TL34: Crossover and the Acclerated Approval Process
*Daniel Sargent, Mayo Clinic  *Jonathan Siegel, Bayer HealthCare Pharmaceuticals Inc. 

Keywords: Accelerated Approval, Confirmation, Crossover, Surrogate Endpoints, Clinical Trials, Ethics

The Food and Drug Administration Safety Innovations Act (FDASIA) of 2012 authorized the FDA accelerated approval program, permitting marketing authorization for drugs for serious conditions that fill an unmet medical need, based on a surrogate or intermediate clinical endpoint. Confirmation based on a clinical endpoint is required. A risk of accelerated-approval development is potential for crossover. Once accelerated approval is achieved, patients receiving the study treatment as subsequent therapy can confound subsequent assessment and render confirmatory trial results inconclusive. In addition, even in the absence of accelerated approval, crossover can be required by ethics committees or DMCs in ongoing trials based on preliminary evidence of efficacy, confounding OS analyses in ongoing trials. Susan Ellenberg [1] has described crossover is one of the critical sponsor risks of the accelerated approval process not addressed by the Johnson et al [2]'s characterization of the FDA experience or addressed at the FDA's 2011 ODAC on accelerated approval in oncology. [3]
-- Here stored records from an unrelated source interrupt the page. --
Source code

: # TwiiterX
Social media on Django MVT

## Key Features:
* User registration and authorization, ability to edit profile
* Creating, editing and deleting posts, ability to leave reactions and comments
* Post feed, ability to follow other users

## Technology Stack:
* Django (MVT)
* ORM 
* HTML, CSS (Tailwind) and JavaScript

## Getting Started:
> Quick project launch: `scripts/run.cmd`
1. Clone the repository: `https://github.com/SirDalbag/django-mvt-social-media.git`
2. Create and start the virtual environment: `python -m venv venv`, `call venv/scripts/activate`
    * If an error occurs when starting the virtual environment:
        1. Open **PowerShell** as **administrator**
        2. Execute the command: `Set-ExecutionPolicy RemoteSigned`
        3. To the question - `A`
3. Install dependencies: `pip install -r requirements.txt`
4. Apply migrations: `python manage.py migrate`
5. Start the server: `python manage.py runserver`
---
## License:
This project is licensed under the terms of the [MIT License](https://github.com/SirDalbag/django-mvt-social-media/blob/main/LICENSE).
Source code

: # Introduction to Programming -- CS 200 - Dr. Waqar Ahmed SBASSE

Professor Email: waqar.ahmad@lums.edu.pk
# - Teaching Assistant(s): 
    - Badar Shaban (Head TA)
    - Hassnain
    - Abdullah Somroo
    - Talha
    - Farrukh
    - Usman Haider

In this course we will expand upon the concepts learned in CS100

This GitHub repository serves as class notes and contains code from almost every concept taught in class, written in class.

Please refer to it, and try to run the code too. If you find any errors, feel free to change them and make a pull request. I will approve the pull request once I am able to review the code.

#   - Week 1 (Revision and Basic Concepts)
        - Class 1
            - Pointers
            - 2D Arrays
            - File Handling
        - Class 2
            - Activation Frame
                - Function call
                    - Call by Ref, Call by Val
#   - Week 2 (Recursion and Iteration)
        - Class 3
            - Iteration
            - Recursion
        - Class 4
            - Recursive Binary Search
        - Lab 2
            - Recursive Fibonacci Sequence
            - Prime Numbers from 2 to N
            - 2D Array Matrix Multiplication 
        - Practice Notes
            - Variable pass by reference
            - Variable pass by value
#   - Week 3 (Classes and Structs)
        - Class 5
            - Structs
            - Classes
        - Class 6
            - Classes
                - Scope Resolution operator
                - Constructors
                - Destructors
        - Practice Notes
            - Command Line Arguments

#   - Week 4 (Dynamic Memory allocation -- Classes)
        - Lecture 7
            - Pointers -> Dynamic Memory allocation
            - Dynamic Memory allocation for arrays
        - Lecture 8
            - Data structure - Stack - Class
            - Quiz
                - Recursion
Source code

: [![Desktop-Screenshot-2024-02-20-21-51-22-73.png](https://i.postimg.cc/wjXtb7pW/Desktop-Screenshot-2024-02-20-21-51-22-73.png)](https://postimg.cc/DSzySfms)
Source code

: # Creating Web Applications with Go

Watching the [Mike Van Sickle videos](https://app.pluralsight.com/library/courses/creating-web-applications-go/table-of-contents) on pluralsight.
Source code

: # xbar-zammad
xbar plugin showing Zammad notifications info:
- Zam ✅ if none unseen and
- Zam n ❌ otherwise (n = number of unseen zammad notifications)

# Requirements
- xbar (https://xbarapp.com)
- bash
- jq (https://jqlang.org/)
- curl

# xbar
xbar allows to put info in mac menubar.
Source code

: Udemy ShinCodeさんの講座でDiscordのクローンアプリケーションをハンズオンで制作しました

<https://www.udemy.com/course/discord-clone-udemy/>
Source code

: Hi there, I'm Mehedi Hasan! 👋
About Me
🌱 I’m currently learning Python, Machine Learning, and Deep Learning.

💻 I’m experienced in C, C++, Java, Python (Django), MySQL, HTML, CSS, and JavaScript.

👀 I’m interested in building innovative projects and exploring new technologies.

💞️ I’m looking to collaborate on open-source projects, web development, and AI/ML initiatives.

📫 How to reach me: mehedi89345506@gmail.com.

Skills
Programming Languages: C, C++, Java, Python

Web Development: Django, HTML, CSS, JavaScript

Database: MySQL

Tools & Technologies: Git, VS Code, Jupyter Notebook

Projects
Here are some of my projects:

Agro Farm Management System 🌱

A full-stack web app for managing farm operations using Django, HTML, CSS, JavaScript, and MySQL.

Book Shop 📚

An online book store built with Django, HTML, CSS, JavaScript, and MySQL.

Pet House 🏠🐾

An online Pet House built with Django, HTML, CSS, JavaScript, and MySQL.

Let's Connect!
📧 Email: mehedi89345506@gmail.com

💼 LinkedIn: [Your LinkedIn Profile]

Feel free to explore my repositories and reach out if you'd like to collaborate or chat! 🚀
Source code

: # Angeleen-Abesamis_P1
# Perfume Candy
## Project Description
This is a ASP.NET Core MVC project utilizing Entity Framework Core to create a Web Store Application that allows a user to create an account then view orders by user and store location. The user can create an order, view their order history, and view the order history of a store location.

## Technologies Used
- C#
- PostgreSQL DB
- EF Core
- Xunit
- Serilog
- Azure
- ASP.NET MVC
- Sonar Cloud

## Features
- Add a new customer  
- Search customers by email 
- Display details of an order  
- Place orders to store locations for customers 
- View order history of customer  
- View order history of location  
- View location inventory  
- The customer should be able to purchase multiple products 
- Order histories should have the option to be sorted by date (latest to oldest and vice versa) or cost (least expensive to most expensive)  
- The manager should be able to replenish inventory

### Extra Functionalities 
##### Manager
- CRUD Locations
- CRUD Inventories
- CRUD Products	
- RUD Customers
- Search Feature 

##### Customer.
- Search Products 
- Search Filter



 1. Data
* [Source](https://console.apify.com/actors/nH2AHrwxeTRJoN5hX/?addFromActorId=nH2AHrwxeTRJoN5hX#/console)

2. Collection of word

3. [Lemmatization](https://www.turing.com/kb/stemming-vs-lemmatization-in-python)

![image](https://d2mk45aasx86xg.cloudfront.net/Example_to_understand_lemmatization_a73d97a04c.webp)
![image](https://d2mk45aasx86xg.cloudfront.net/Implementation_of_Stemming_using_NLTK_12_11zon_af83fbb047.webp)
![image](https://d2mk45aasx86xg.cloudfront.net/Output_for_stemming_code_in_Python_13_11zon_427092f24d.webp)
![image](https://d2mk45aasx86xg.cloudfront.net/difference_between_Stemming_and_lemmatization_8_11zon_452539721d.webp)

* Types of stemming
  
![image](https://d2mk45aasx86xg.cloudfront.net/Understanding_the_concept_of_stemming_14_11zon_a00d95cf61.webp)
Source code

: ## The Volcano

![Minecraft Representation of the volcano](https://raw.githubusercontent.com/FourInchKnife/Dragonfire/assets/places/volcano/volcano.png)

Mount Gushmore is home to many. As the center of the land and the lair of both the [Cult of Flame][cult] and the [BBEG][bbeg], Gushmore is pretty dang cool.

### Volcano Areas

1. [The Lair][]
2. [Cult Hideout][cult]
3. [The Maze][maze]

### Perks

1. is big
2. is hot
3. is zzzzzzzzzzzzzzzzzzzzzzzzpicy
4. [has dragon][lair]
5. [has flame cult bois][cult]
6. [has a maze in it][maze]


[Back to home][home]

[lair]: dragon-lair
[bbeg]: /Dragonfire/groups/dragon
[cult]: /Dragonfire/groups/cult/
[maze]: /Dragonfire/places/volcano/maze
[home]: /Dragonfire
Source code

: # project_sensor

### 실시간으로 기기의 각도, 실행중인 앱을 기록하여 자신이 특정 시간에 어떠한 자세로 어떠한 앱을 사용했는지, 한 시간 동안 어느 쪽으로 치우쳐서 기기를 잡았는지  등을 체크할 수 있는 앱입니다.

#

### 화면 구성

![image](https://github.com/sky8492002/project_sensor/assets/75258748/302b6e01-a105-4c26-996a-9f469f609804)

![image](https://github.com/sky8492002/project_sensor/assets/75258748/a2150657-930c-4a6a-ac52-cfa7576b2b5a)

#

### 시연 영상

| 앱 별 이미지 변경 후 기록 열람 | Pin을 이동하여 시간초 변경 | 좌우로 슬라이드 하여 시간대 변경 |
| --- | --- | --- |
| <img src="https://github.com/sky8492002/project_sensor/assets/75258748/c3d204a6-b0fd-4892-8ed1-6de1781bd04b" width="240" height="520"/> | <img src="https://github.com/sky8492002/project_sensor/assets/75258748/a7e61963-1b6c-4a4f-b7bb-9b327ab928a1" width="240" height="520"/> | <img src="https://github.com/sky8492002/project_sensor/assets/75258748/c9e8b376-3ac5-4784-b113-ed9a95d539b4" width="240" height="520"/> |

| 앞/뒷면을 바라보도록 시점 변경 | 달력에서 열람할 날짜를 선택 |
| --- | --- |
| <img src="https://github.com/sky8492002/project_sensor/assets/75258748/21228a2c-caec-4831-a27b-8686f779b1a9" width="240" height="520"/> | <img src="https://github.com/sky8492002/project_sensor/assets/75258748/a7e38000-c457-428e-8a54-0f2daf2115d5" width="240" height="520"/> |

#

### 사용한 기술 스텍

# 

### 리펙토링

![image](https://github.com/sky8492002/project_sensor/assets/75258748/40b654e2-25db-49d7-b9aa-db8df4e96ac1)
The purpose of this discussion is to examine the scope of the problem and evaluate strategies for addressing or avoiding it, including: a. Performing the confirmatory trial in a different population from the accelerated-approval trial

b. Greater alignment between the evidence needed to ethically require crossover within a trial and the evidence needed to support approval in the general population

c. Statistical adjustment for crossover

d. Changes to the accelerated approval program

A successful surrogate-endpoint trial followed by a confounded confirmatory trial represents a waste to all parties. What strategies can sponsors, regulatory agencies, and ethics committees use to avoid this waste?

[1] Ellenberg, S. Accelerated approval of oncology drugs: Can we do better? JNCI 1-3:616=617 (2011) [2] Johnson JR, et al. Accelerated approval of oncology products: the Food and Drug Administration experience. JNCI103:636–44 (2011) [3] FDA. February 8, 2011: Oncologic Drugs Advisory Committee Meeting Announcement. 2011 Available from: http://www.fda.gov/AdvisoryCommittees/Calendar/ucm239360.htm.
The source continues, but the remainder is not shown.